Spectroscopes are simple devices often using a diffraction grating or prism to split visible light into a spectrum. Often used to look at stars or gemstones, the resultant spectrum enables the viewer to determine the makeup of the star or gem in question. Different wavelengths (colours) are absorbed and reflected by different minerals and gases and so because each star or type of gemstone has different physical properties, the spectrum created by each is unique, reflecting which types of gas or mineral it contains. In science we use spectroscopes to view different light sources such as filament lamps and candle flames. Each source gives a different spectral configuration.
Fig 1 shows a rectangular box and an old CD which are the main components that make up this model. The type of box which houses aluminium foil is perfect for this. The CD must be free of scratches to ensure a clean spectral image.
Fig 2 shows the slit which has been cut into one end section of the box. Use a craft knife to cut a small slit no more than 3mm wide. This aperture will allow light to pass through and towards the CD face. Make sure the sides of the slit are straight and clean of debris.
Fig 3 shows a cut out section on the top of the box. This will allow the CD to be positioned and will allow the viewer to look into the box to view the spectra. If cutting the hole in the top compromises the strength of the box, Add some sticky tape to secure the sides. The size of the hole needs to be approximately ¾ the width of the CD.
Fig 4 and fig 5 show the CD in place. Two slits first need to be cut into the sides of the box at 60° to the horizontal. The CD then needs to be slotted in so that the centre of the CD is in line with the top of the box. Secure the CD with sticky tape. Look into the box at the CD face and ensure you can see the end slit reflected in the surface of the CD.

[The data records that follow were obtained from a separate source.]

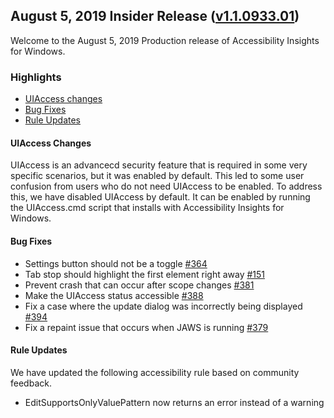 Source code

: ## August 5, 2019 Insider Release ([v1.1.0933.01](https://github.com/Microsoft/accessibility-insights-windows/releases/tag/v1.1.0933.01))

Welcome to the August 5, 2019 Production release of Accessibility Insights for Windows.

### Highlights

- [UIAccess changes](#rule-updates)
- [Bug Fixes](#bug-fixes)
- [Rule Updates](#rule-updates)

#### UIAccess Changes

UIAccess is an advancecd security feature that is required in some very specific scenarios, but it was enabled by default.
This led to some user confusion from users who do not need UIAccess to be enabled. To address this, we have disabled
UIAccess by default. It can be enabled by running the UIAccess.cmd script that installs with Accessibility Insights for Windows.

#### Bug Fixes

- Settings button should not be a toggle [#364](https://github.com/Microsoft/accessibility-insights-windows/issues/364)
- Tab stop should highlight the first element right away [#151](https://github.com/Microsoft/accessibility-insights-windows/issues/151)
- Prevent crash that can occur after scope changes [#381](https://github.com/Microsoft/accessibility-insights-windows/issues/381)
- Make the UIAccess status accessible [#388](https://github.com/microsoft/accessibility-insights-windows/pull/388)
- Fix a case where the update dialog was incorrectly being displayed [#394](https://github.com/Microsoft/accessibility-insights-windows/issues/394)
- Fix a repaint issue that occurs when JAWS is running [#379](https://github.com/Microsoft/accessibility-insights-windows/issues/379)

#### Rule Updates

We have updated the following accessibility rule based on community feedback.

- EditSupportsOnlyValuePattern now returns an error instead of a warning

Fig 6 shows the path of the light which enters the slit and where the viewer should look to see the spectra.
Fig 7 shows the kind of spectra you should be able to view using this model. Point the slit end at a filament lamp in a darkened room to get a good effect. Viewing different types of lighting eg; fluorescent tubes, candle flames, coloured bulbs etc give dramatically different spectral bands of different colours. These bands can help identify the source gas or type of filament being viewed.